530. UN Doc. S/2018/250 para. 55.
→→In line with the findings of the Myanmar FFM, refer the situation in Burma/Myanmar to the
International Criminal Court, at a minimum for those crimes occurring since 2011 in Rakhine,
Shan, and Kachin States, and support the funding of any investigations and prosecutions
resulting from any such referral.
→→Impose sanctions on Burmese military and security force leaders, including those identified
by the Myanmar FFM and on the Tatmadaw in line with their listing as a party credibly
suspected of committing or being responsible for patterns of rape and other forms of sexual
violence in the Annex of the 2018 report of the Secretary General on Conflict-Related Sexual
Violence.
→→Immediately cease military and security operations against the Rohingya in Rakhine State,
issue orders to cease all acts of rape and sexual violence, and permit humanitarian access
to the State.
→→Initiate impartial and independent investigations into violations of international criminal,
human rights, and humanitarian law with a view to ensuring justice and accountability and
comprehensive and transformative reparations to affected individuals and populations.

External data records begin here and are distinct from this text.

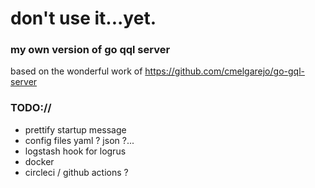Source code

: # don't use it...yet.

### my own version of go qql server

based on the wonderful work of https://github.com/cmelgarejo/go-gql-server

### TODO://

- prettify startup message
- config files yaml ? json ?...
- logstash hook for logrus
- docker 
- circleci / github actions ? 
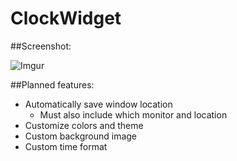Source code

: # ClockWidget

##Screenshot:

![Imgur](http://i.imgur.com/uIaLZwit.jpg)

##Planned features:
* Automatically save window location
  * Must also include which monitor and location
* Customize colors and theme
* Custom background image
* Custom time format
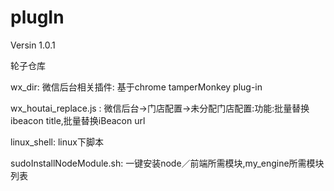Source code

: # plugIn
Versin 1.0.1




轮子仓库






wx_dir: 微信后台相关插件: 基于chrome tamperMonkey plug-in







wx_houtai_replace.js : 微信后台->门店配置->未分配门店配置:功能:批量替换ibeacon title,批量替换iBeacon url






linux_shell: linux下脚本







sudoInstallNodeModule.sh: 一键安装node／前端所需模块,my_engine所需模块列表



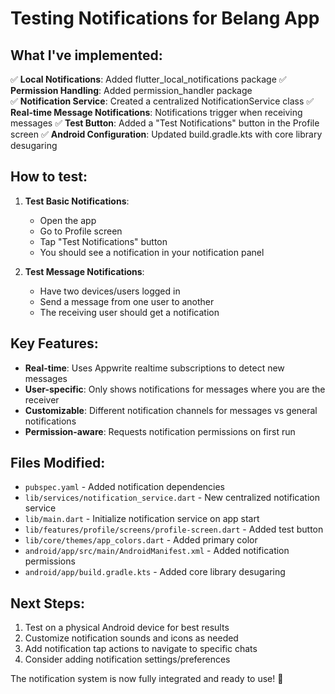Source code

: # Testing Notifications for Belang App

## What I've implemented:

✅ **Local Notifications**: Added flutter_local_notifications package
✅ **Permission Handling**: Added permission_handler package  
✅ **Notification Service**: Created a centralized NotificationService class
✅ **Real-time Message Notifications**: Notifications trigger when receiving messages
✅ **Test Button**: Added a "Test Notifications" button in the Profile screen
✅ **Android Configuration**: Updated build.gradle.kts with core library desugaring

## How to test:

1. **Test Basic Notifications**:
   - Open the app
   - Go to Profile screen
   - Tap "Test Notifications" button
   - You should see a notification in your notification panel

2. **Test Message Notifications**:
   - Have two devices/users logged in
   - Send a message from one user to another
   - The receiving user should get a notification

## Key Features:

- **Real-time**: Uses Appwrite realtime subscriptions to detect new messages
- **User-specific**: Only shows notifications for messages where you are the receiver
- **Customizable**: Different notification channels for messages vs general notifications
- **Permission-aware**: Requests notification permissions on first run

## Files Modified:

- `pubspec.yaml` - Added notification dependencies
- `lib/services/notification_service.dart` - New centralized notification service
- `lib/main.dart` - Initialize notification service on app start
- `lib/features/profile/screens/profile-screen.dart` - Added test button
- `lib/core/themes/app_colors.dart` - Added primary color
- `android/app/src/main/AndroidManifest.xml` - Added notification permissions
- `android/app/build.gradle.kts` - Added core library desugaring

## Next Steps:

1. Test on a physical Android device for best results
2. Customize notification sounds and icons as needed
3. Add notification tap actions to navigate to specific chats
4. Consider adding notification settings/preferences

The notification system is now fully integrated and ready to use! 🎉
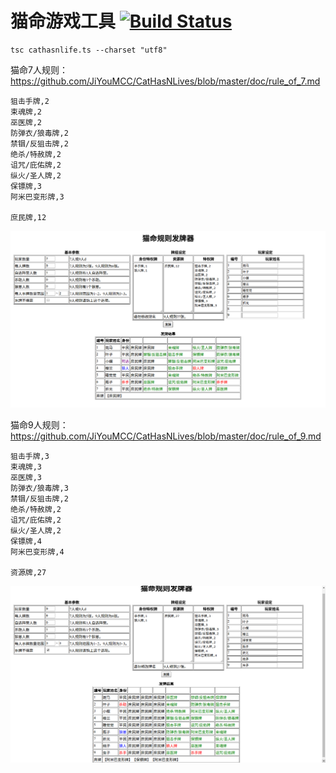 # 猫命游戏工具 [![Build Status](https://travis-ci.org/JiYouMCC/CatHasNLives.svg?branch=master)](https://travis-ci.org/JiYouMCC/CatHasNLives)

    tsc cathasnlife.ts --charset "utf8"

猫命7人规则：https://github.com/JiYouMCC/CatHasNLives/blob/master/doc/rule_of_7.md

    狙击手牌,2
    束魂牌,2
    巫医牌,2
    防弹衣/狼毒牌,2
    禁锢/反狙击牌,2
    绝杀/特赦牌,2
    诅咒/庇佑牌,2
    纵火/圣人牌,2
    保镖牌,3
    阿米巴变形牌,3
    
    庶民牌,12
    
![](img/1.png)

猫命9人规则：https://github.com/JiYouMCC/CatHasNLives/blob/master/doc/rule_of_9.md

    狙击手牌,3
    束魂牌,3
    巫医牌,3
    防弹衣/狼毒牌,3
    禁锢/反狙击牌,2
    绝杀/特赦牌,2
    诅咒/庇佑牌,2
    纵火/圣人牌,2
    保镖牌,4
    阿米巴变形牌,4
    
    资源牌,27
    
![](img/2.png)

→→Cooperate with and facilitate access for all international human rights and accountability
efforts, including the Myanmar FFM, the Special Rapporteur on the situation of human
rights in Myanmar and other UN special procedures, the International Criminal Court, and
international human rights organizations.
→→Ratify the Rome Statute of the International Criminal Court and provide retroactive jurisdiction
to the entry in to force of the Statute, July 1, 2002.
→→Amend the 2008 Constitution to bring the military and security forces under civilian
oversight, and repeal provisions granting the military actors impunity for human rights
abuses, including Article 445.
→→Expeditiosly pass the Prevention (and Protection) of Violence Against Women Law in line
with international human rights standards, eliminate contradictory penal code provisions
including the definition of rape and marital rape exceptions, and ensure jurisdiction over the
military for crimes under the ambit of the law in civilian courts.
→→Amend the 1982 Citizenship Act to repeal discriminatory provisions based on national origin,
religion, and ethnicity and restore citizenship to those whose citizenship was stripped under
the law.
→→Guarantee the safe return of Rohingya and other displaced ethnic minorities, including the
repatriation of any confiscated land and ensure the equal participation of women in all
decision making processes related to these efforts.
→→Submit timely reports to international human rights bodies, including overdue reports to the
Committee on the Elimination of All Forms of Discrimination against Women (extraordinary
report on the situation in Rakhine State (due May 24, 2018) and interim reporting (due July
28, 2018)).
→→Take all possible measures to prevent, suppress, and punish genocide against the Rohingya
in line with obligations under the Convention on the Prevention and Punishment of Genocide,
including by initiating proceedings against the Burmese government at the International
Court of Justice, and the imposition of arms embargoes and sanctions.
→→Support efforts at the United Nations, including the Security Council, General Assembly and
the Human Rights Council, to monitor the human rights situation in Burma and hold the
state and individuals accountable for violations of international, criminal, human rights, and
humanitarian law.
→→Use bilateral and multilateral engagement to urge the Burmese government to cease human
rights violations and initiate credible accountability proceedings.
→→Utilize universal jurisdiction to prosecute responsible individuals for international crimes,
war crimes, genocide and crimes against humanity.